Source texts of formatted documents
==========
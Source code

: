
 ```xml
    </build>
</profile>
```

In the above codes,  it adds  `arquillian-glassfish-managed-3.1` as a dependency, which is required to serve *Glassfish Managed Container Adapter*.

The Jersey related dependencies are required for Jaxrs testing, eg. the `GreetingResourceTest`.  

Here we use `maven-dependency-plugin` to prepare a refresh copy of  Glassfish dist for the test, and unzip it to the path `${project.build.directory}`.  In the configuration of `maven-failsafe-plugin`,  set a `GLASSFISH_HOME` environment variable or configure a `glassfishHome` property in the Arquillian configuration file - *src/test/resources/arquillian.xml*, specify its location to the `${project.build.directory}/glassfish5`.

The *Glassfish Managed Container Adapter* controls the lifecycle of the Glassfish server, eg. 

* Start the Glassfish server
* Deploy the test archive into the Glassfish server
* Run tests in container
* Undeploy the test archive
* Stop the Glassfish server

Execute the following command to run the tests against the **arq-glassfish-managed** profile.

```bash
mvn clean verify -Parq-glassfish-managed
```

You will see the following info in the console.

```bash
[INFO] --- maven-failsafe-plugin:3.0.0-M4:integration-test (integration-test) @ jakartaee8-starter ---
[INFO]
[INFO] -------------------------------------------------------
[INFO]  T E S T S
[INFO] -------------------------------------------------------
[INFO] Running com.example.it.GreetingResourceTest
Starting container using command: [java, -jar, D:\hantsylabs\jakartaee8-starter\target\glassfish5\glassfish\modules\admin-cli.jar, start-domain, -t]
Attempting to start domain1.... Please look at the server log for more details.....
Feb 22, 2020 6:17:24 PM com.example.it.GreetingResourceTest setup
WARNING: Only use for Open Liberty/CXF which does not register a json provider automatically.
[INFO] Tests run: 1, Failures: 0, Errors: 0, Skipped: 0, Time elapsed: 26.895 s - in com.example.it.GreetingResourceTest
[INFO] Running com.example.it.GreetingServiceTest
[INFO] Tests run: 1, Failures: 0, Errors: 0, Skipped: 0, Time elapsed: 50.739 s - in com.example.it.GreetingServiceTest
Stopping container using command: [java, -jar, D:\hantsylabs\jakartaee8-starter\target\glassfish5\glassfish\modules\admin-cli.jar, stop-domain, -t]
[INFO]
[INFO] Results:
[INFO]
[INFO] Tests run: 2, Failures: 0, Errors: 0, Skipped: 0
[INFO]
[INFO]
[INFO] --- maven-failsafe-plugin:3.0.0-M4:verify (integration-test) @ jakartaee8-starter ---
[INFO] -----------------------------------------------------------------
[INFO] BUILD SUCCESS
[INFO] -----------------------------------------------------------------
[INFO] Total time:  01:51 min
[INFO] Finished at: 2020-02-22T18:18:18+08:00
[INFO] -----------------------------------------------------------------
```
==========
Exercise: Give the number of lines in the records that contain the string "server", and nothing besides.

Response area: 5